How much longer are consumers going to allow manufacturers to sell on their own terms? My guess is not for much longer.
The Customer Chooses The Content Format & Channel
If I buy a book, whether it’s ink on paper or bits and bytes, I expect to own it. I don’t want my cellphone plan to be 100 minutes, 500 text messages and 500MB of data. Maybe I want 60 minutes, 50 texts and 2.0GB of data. Similarly, I want to pick and choose the exact TV channels that I get on my cable or satellite contract. I want to fly with your airline, but I want my rewards miles to be credited with someone else.
It seems inevitable that the customer will ultimately decide upon the combination of products, services, and vendors that’s right for them. The services themselves will be commoditized. For example I don’t really care who my cellphone provider is – as long as I get good service / coverage / pricing, I have no inherent brand loyalty to something I consider a commodity.
In return for this flexibility and simplicity of choice, they’ll be a premium to pay. But you know what? That’s fine with me.
The End Of Engineered-Obsolescence
Have you heard of the 2010 film The Lightbulb Conspiracy? It’s about how manufacturers build-in obsolescence into their products, so we’re forced to update/upgrade after a predetermined period of use.
Today, manufacturers build stuff that won’t last, so that we have to go and buy new stuff every so often. TVs are designed to last 2-3 years before the screens give out. Apple ships a new iPad, with double the CPU performance, just seven months after they introduced the previous version. Your home inkjet printer stops working and you’re told that you’re better-off dumping it and getting a new one, rather than paying someone to fix it.
This can’t go on. Physical items we bought ten years ago lasted longer than the stuff that we buy today. This is so wrong, on so many levels. Manufacturers say it costs more to build stuff that lasts. I call “bovine excrement.” Customers are not going to tolerate being forced to ride the upgrade treadmill for much longer.
I’ll Fix It How – And Where – I Want
Manufacturers will no longer have a say in where customers get stuff maintained, serviced and repaired. Commoditization of services will mean customers will be free to get upgrades and spare parts from 3rd party suppliers. More than that, customers will expect the right to tinker under the hood themselves, if they so wish. Walled gardens are all very well, as long as you’re on the right side of the wall.
Why has this time not come already? Because companies have a good thing going at the moment. They aren’t about to shoot themselves in the foot while no-one’s complaining too loudly.

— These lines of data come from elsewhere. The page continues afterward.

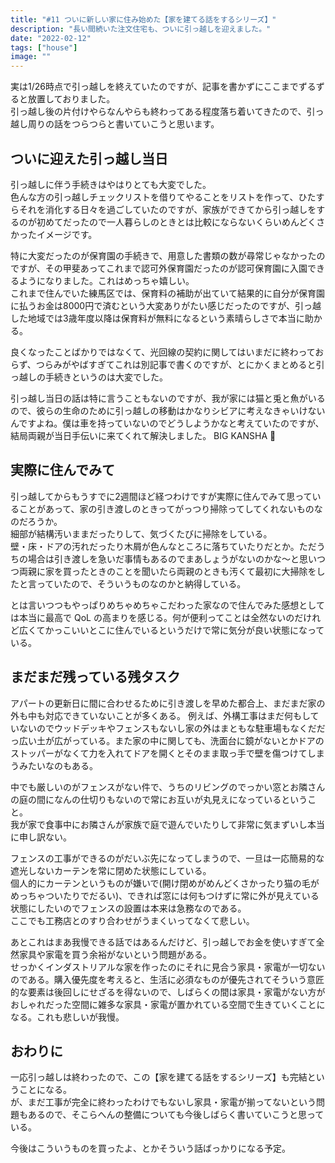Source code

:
 ```yaml
---
title: "#11 ついに新しい家に住み始めた【家を建てる話をするシリーズ】"
description: "長い間続いた注文住宅も、ついに引っ越しを迎えました。"
date: "2022-02-12"
tags: ["house"]
image: ""
---
```


実は1/26時点で引っ越しを終えていたのですが、記事を書かずにここまでずるずると放置しておりました。  
引っ越し後の片付けやらなんやらも終わってある程度落ち着いてきたので、引っ越し周りの話をつらつらと書いていこうと思います。

## ついに迎えた引っ越し当日

引っ越しに伴う手続きはやはりとても大変でした。  
色んな方の引っ越しチェックリストを借りてやることをリストを作って、ひたすらそれを消化する日々を過ごしていたのですが、家族ができてから引っ越しをするのが初めてだったので一人暮らしのときとは比較にならないくらいめんどくさかったイメージです。

特に大変だったのが保育園の手続きで、用意した書類の数が尋常じゃなかったのですが、その甲斐あってこれまで認可外保育園だったのが認可保育園に入園できるようになりました。これはめっちゃ嬉しい。  
これまで住んでいた練馬区では、保育料の補助が出ていて結果的に自分が保育園に払うお金は8000円で済むという大変ありがたい感じだったのですが、引っ越した地域では3歳年度以降は保育料が無料になるという素晴らしさで本当に助かる。

良くなったことばかりではなくて、光回線の契約に関してはいまだに終わっておらず、つらみがやばすぎてこれは別記事で書くのですが、とにかくまとめると引っ越しの手続きというのは大変でした。

引っ越し当日の話は特に言うこともないのですが、我が家には猫と兎と魚がいるので、彼らの生命のために引っ越しの移動はかなりシビアに考えなきゃいけないんですよね。僕は車を持っていないのでどうしようかなと考えていたのですが、結局両親が当日手伝いに来てくれて解決しました。 BIG KANSHA :pray:

## 実際に住んでみて

引っ越してからもうすでに2週間ほど経つわけですが実際に住んでみて思っていることがあって、家の引き渡しのときってがっつり掃除ってしてくれないものなのだろうか。  
細部が結構汚いままだったりして、気づくたびに掃除をしている。  
壁・床・ドアの汚れだったり木屑が色んなところに落ちていたりだとか。ただうちの場合は引き渡しを急いだ事情もあるのでまあしょうがないのかな〜と思いつつ両親に家を買ったときのことを聞いたら両親のときも汚くて最初に大掃除をしたと言っていたので、そういうものなのかと納得している。

とは言いつつもやっぱりめちゃめちゃこだわった家なので住んでみた感想としては本当に最高で QoL の高まりを感じる。何が便利ってことは全然ないのだけれど広くてかっこいいとこに住んでいるというだけで常に気分が良い状態になっている。

## まだまだ残っている残タスク

アパートの更新日に間に合わせるために引き渡しを早めた都合上、まだまだ家の外も中も対応できていないことが多くある。
例えば、外構工事はまだ何もしていないのでウッドデッキやフェンスもないし家の外はまともな駐車場もなくだだっ広い土が広がっている。また家の中に関しても、洗面台に鏡がないとかドアのストッパーがなくて力を入れてドアを開くとそのまま取っ手で壁を傷つけてしまうみたいなのもある。

中でも厳しいのがフェンスがない件で、うちのリビングのでっかい窓とお隣さんの庭の間になんの仕切りもないので常にお互いが丸見えになっているということ。  
我が家で食事中にお隣さんが家族で庭で遊んでいたりして非常に気まずいし本当に申し訳ない。

フェンスの工事ができるのがだいぶ先になってしまうので、一旦は一応簡易的な遮光しないカーテンを常に閉めた状態にしている。  
個人的にカーテンというものが嫌いで(開け閉めがめんどくさかったり猫の毛がめっちゃついたりでだるい)、できれば窓には何もつけずに常に外が見えている状態にしたいのでフェンスの設置は本来は急務なのである。  
ここでも工務店とのすり合わせがうまくいってなくて悲しい。

あとこれはまあ我慢できる話ではあるんだけど、引っ越しでお金を使いすぎて全然家具や家電を買う余裕がないという問題がある。  
せっかくインダストリアルな家を作ったのにそれに見合う家具・家電が一切ないのである。購入優先度を考えると、生活に必須なものが優先されてそういう意匠的な要素は後回しにせざるを得ないので、しばらくの間は家具・家電がない方がおしゃれだった空間に雑多な家具・家電が置かれている空間で生きていくことになる。これも悲しいが我慢。

## おわりに

一応引っ越しは終わったので、この【家を建てる話をするシリーズ】も完結ということになる。  
が、まだ工事が完全に終わったわけでもないし家具・家電が揃ってないという問題もあるので、そこらへんの整備についても今後しばらく書いていこうと思っている。

今後はこういうものを買ったよ、とかそういう話ばっかりになる予定。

Companies don’t like unpredictability. They like to reinforce customer buying habits and expectations as that’s what allows manufacturers to develop shiny new objects next year that replace the what we’ve bought today. Old-school manufacturing is about maintaining – and reinforcing – the status quo. About aiding, developing and strengthening predictability, rather than meeting the needs of the customer
Such thinking worked for a generation, or more. But today the writing’s on the wall. Customers are no longer predictable, and businesses need to wise-up.